W Ministerstwie Zdrowia trwa spotkanie szefa resortu Zbigniewa Religi ze związkowcami służby zdrowia z 'Solidarności’. Wcześniej zapowiadano, że w efekcie spotkania ma zostać podpisane porozumienie dotyczące planu naprawy sytuacji w służbie zdrowia, które uspokoi nastroje związkowców i spowoduje, że zrezygnują oni z podjęcia akcji strajkowej.
’Mamy nadzieję, że porozumienie zostanie podpisane, w innej sytuacji rozpoczniemy pogotowie strajkowe’ – powiedziała dziś przed spotkaniem szefowa Krajowego Sekretariatu Ochrony Zdrowia, Maria Ochman.

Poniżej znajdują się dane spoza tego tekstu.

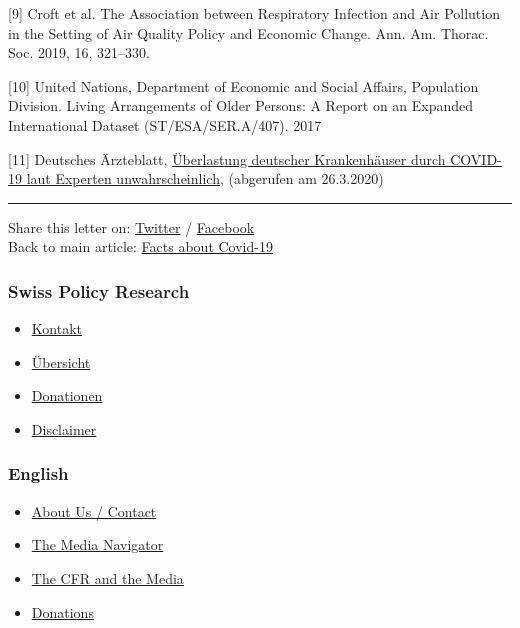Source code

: {[}9{]} Croft et al. The Association between Respiratory Infection and
Air Pollution in the Setting of Air Quality Policy and Economic Change.
Ann. Am. Thorac. Soc. 2019, 16, 321--330.

{[}10{]} United Nations, Department of Economic and Social Affairs,
Population Division. Living Arrange­ments of Older Persons: A Report on
an Expanded International Dataset (ST/ESA/SER.A/407). 2017

{[}11{]} Deutsches Ärzteblatt,
\href{https://www.aerzteblatt.de/nachrichten/111029/Ueberlastung-deutscher-Krankenhaeuser-durch-COVID-19-laut-Experten-unwahrscheinlich}{Überlastung
deutscher Krankenhäuser durch COVID-19 laut Experten unwahrscheinlich},
(abgerufen am 26.3.2020)

\begin{center}\rule{0.5\linewidth}{\linethickness}\end{center}

Share this letter on:
\href{https://twitter.com/intent/tweet?url=https://swprs.org/open-letter-from-professor-sucharit-bhakdi-to-german-chancellor-dr-angela-merkel/}{Twitter}
/
\href{https://www.facebook.com/share.php?u=https://swprs.org/open-letter-from-professor-sucharit-bhakdi-to-german-chancellor-dr-angela-merkel/}{Facebook}\\
Back to main article:
\href{https://swprs.org/a-swiss-doctor-on-covid-19/}{Facts about
Covid-19}

\hypertarget{swiss-policy-research}{%
\subsubsection{Swiss Policy Research}\label{swiss-policy-research}}

\begin{itemize}
\tightlist
\item
  \href{https://swprs.org/kontakt/}{Kontakt}
\item
  \href{https://swprs.org/uebersicht/}{Übersicht}
\item
  \href{https://swprs.org/donationen/}{Donationen}
\item
  \href{https://swprs.org/disclaimer/}{Disclaimer}
\end{itemize}

\hypertarget{english}{%
\subsubsection{English}\label{english}}

\begin{itemize}
\tightlist
\item
  \href{https://swprs.org/contact/}{About Us / Contact}
\item
  \href{https://swprs.org/media-navigator/}{The Media Navigator}
\item
  \href{https://swprs.org/the-american-empire-and-its-media/}{The CFR
  and the Media}
\item
  \href{https://swprs.org/donations/}{Donations}
\end{itemize}

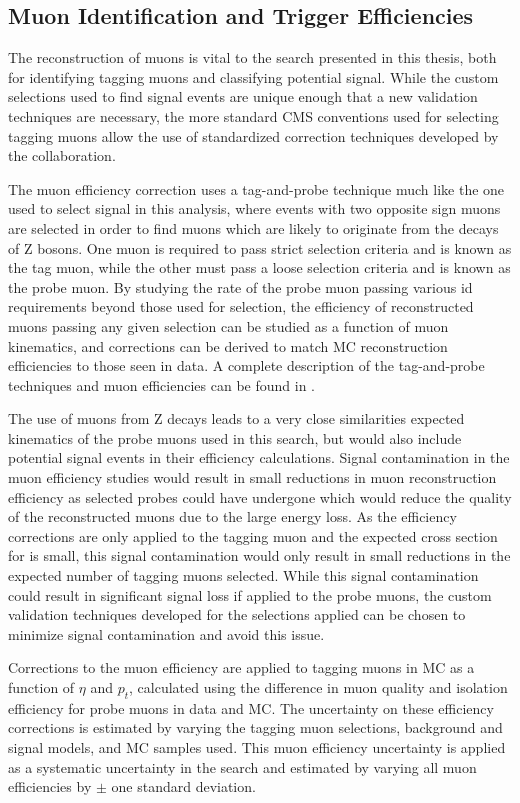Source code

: \subsection{Muon Identification and Trigger Efficiencies}
The reconstruction of muons is vital to the search presented in this thesis, both for identifying tagging muons and classifying potential signal.
While the custom selections used to find signal events are unique enough that a new validation techniques are necessary, the more standard CMS conventions used for selecting tagging muons allow the use of standardized correction techniques developed by the collaboration.

The muon efficiency correction uses a tag-and-probe technique much like the one used to select signal in this analysis, where events with two opposite sign muons are selected in order to find muons which are likely to originate from the decays of Z bosons.
One muon is required to pass strict selection criteria and is known as the tag muon, while the other must pass a loose selection criteria and is known as the probe muon.
By studying the rate of the probe muon passing various id requirements beyond those used for selection, the efficiency of reconstructed muons passing any given selection can be studied as a function of muon kinematics, and corrections can be derived to match MC reconstruction efficiencies to those seen in data. 
A complete description of the tag-and-probe techniques and muon efficiencies can be found in \cite{Sirunyan2018}.

The use of muons from Z decays leads to a very close similarities expected kinematics of the probe muons used in this search, but would also include potential signal events in their efficiency calculations. 
Signal contamination in the muon efficiency studies would result in small reductions in muon reconstruction efficiency as selected probes could have undergone \dbrem which would reduce the quality of the reconstructed muons due to the large energy loss. 
As the efficiency corrections are only applied to the tagging muon and the expected cross section for \dbrem is small, this signal contamination would only result in small reductions in the expected number of tagging muons selected.
While this signal contamination could result in significant signal loss if applied to the probe muons, the custom validation techniques developed for the selections applied can be chosen to minimize signal contamination and avoid this issue.

Corrections to the muon efficiency are applied to tagging muons in MC as a function of $\eta$ and $p_t$, calculated using the difference in muon quality and isolation efficiency for probe muons in data and MC. 
The uncertainty on these efficiency corrections is estimated by varying the tagging muon selections, background and signal models, and MC samples used. 
This muon efficiency uncertainty is applied as a systematic uncertainty in the search and estimated by varying all muon efficiencies by $\pm$ one standard deviation.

Pierwsze spotkanie ze związkowcami odbyło się tydzień temu w warszawskiej siedzibie 'S’. Minister zdrowia Zbigniew Religa wyraził wtedy nadzieję, że 'Solidarność jest związkiem odpowiedzialnym i będzie starać się porozumieć ze stroną rządową, a nie zaogniać sytuację i protestować’.
Związkowcy z 'S’ chcą mieć gwarancje, że będą ustawowe rozwiązania w sprawie podwyżek dla pracowników służby zdrowia, bo przyznane w ubiegłym roku podwyżki dotyczą jedynie 2007 r. Domagają się, by mająca powstać nowa sieć szpitali była bezpieczna dla pacjentów i pracowników. To oznacza, że chcieliby zapisów osłonowych.

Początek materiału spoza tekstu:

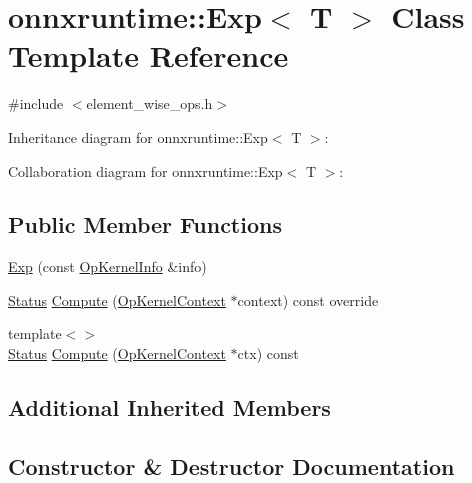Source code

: \hypertarget{classonnxruntime_1_1Exp}{}\section{onnxruntime\+:\+:Exp$<$ T $>$ Class Template Reference}
\label{classonnxruntime_1_1Exp}


{\ttfamily \#include $<$element\+\_\+wise\+\_\+ops.\+h$>$}



Inheritance diagram for onnxruntime\+:\+:Exp$<$ T $>$\+:


Collaboration diagram for onnxruntime\+:\+:Exp$<$ T $>$\+:
\subsection*{Public Member Functions}
\begin{DoxyCompactItemize}
\item 
\mbox{\hyperlink{classonnxruntime_1_1Exp_a07cb2eb724eaabf202c143c2130286b9}{Exp}} (const \mbox{\hyperlink{classonnxruntime_1_1OpKernelInfo}{Op\+Kernel\+Info}} \&info)
\item 
\mbox{\hyperlink{classonnxruntime_1_1common_1_1Status}{Status}} \mbox{\hyperlink{classonnxruntime_1_1Exp_afc72392b8a866954f0cd6d60733afee9}{Compute}} (\mbox{\hyperlink{classonnxruntime_1_1OpKernelContext}{Op\+Kernel\+Context}} $\ast$context) const override
\item 
{\footnotesize template$<$$>$ }\\\mbox{\hyperlink{classonnxruntime_1_1common_1_1Status}{Status}} \mbox{\hyperlink{classonnxruntime_1_1Exp_a8ce36e7e71fd7ab9c81bb09e27ba1b8e}{Compute}} (\mbox{\hyperlink{classonnxruntime_1_1OpKernelContext}{Op\+Kernel\+Context}} $\ast$ctx) const
\end{DoxyCompactItemize}
\subsection*{Additional Inherited Members}


\subsection{Constructor \& Destructor Documentation}
\mbox{\label{classonnxruntime_1_1Exp_a07cb2eb724eaabf202c143c2130286b9}} 
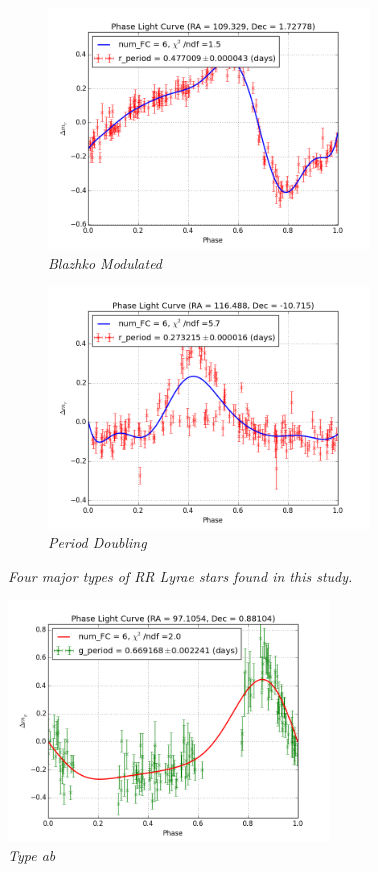 \documentclass[aps,prb,twocolumn,superscriptaddress]{revtex4-1}
\begin{document}
\begin{figure}
	\begin{subfigure}{.5\textwidth}
	  \centering
			\includegraphics[width=3.35in]{figures/rPLCneg45E_limit2_grp_109+01_09693.png}
		\caption{\it \small{Blazhko Modulated \citep{RRLyrae}}}
		\label{fig:Tc}
	\end{subfigure}%
	\begin{subfigure}{.5\textwidth}
	  \centering
			\includegraphics[width=3.35in]{figures/rPLCneg45E_limit2_grp_116-11_03117.png}
		\caption{\it \small{Period Doubling}}
		\label{fig:Tc}
	\end{subfigure}%
	\caption{\it \small{Four major types of RR Lyrae stars found in this study. }}
	\label{fig:Type}
\end{figure}


	\begin{figure}[!]
	 \centering
	 	\includegraphics[width=3.35in]{figures/FSP1_g_LC_rrrtest_p5_grp19.png}
	 \caption{\it \small{Type ab}}
	 \label{fig:Typeab}
	\end{figure}
\end{document}
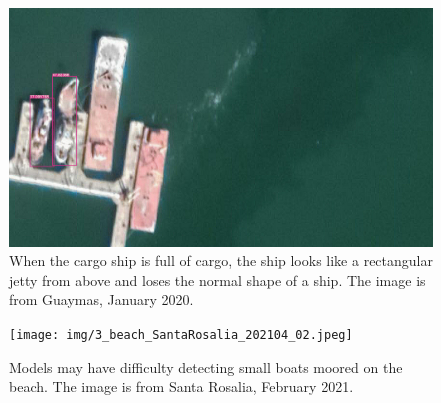 \begin{figure}[t]
    \includegraphics[width=\columnwidth]{img/2_square_Guaymas_202001_01.jpeg}
    \caption{When the cargo ship is full of cargo, the ship looks like a rectangular jetty from above and loses the normal shape of a ship. The image is from Guaymas, January 2020.}
    \label{fig:2_square_Guaymas_202001_01}
\end{figure}

\begin{figure}[t]
    \texttt{[image: img/3\_beach\_SantaRosalia\_202104\_02.jpeg]}
    \caption{Models may have difficulty detecting small boats moored on the beach. The image is from Santa Rosalia, February 2021.}
    \label{fig:3_beach_SantaRosalia_202104_02}
\end{figure}



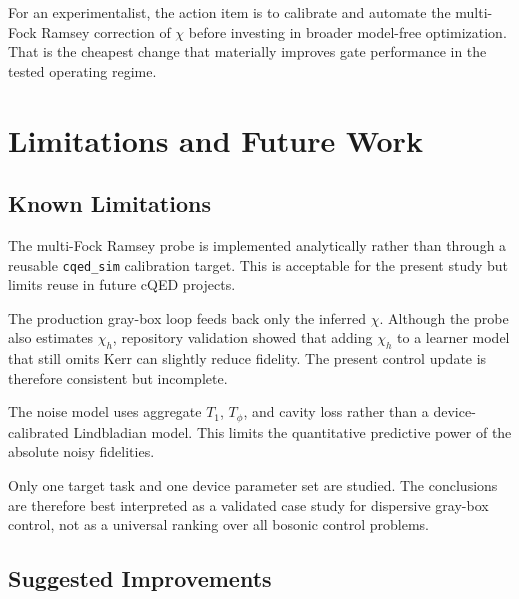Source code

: \documentclass[aps,pra,twocolumn,reprint,amsmath,amssymb]{revtex4-2}
\begin{document}
For an experimentalist, the action item is to calibrate and automate the multi-Fock Ramsey correction of $\chi$ before investing in broader model-free optimization. That is the cheapest change that materially improves gate performance in the tested operating regime.

\section{Limitations and Future Work}

\subsection{Known Limitations}

The multi-Fock Ramsey probe is implemented analytically rather than through a reusable
\texttt{cqed\_sim} calibration target. This is acceptable for the present study but limits reuse in
future cQED projects.

The production gray-box loop feeds back only the inferred $\chi$. Although the probe also
estimates $\chi_h$, repository validation showed that adding $\chi_h$ to a learner model that
still omits Kerr can slightly reduce fidelity. The present control update is therefore
consistent but incomplete.

The noise model uses aggregate $T_1$, $T_\phi$, and cavity loss rather than a
device-calibrated Lindbladian model. This limits the quantitative predictive power of the
absolute noisy fidelities.

Only one target task and one device parameter set are studied. The conclusions are therefore
best interpreted as a validated case study for dispersive gray-box control, not as a universal
ranking over all bosonic control problems.

\subsection{Suggested Improvements}
\end{document}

Związkowcy zgadzają się z ministrem zdrowia co do konieczności zamiany długów krótkoterminowych szpitali na długi długoterminowe.
’S’ negatywnie oceniła ostatnią decyzję rządu o pomocy finansowej w wysokości 150 mln zł tylko dla kilku szpitali w kraju. Związek krytycznie ocenił też m.in. działalność powołanego w ubiegłym roku przez premiera międzyresortowego zespołu, który miał wypracować mechanizmy wynagradzania pracowników służby zdrowia. Zespół skończył prace z końcem stycznia. Propozycja Ministerstwa Zdrowia, by stosować punktową ocenę wartości poszczególnych zawodów medycznych, nie spodobała się związkowcom; uznali ją za mało konkretną i dlatego niemożliwą do realizacji.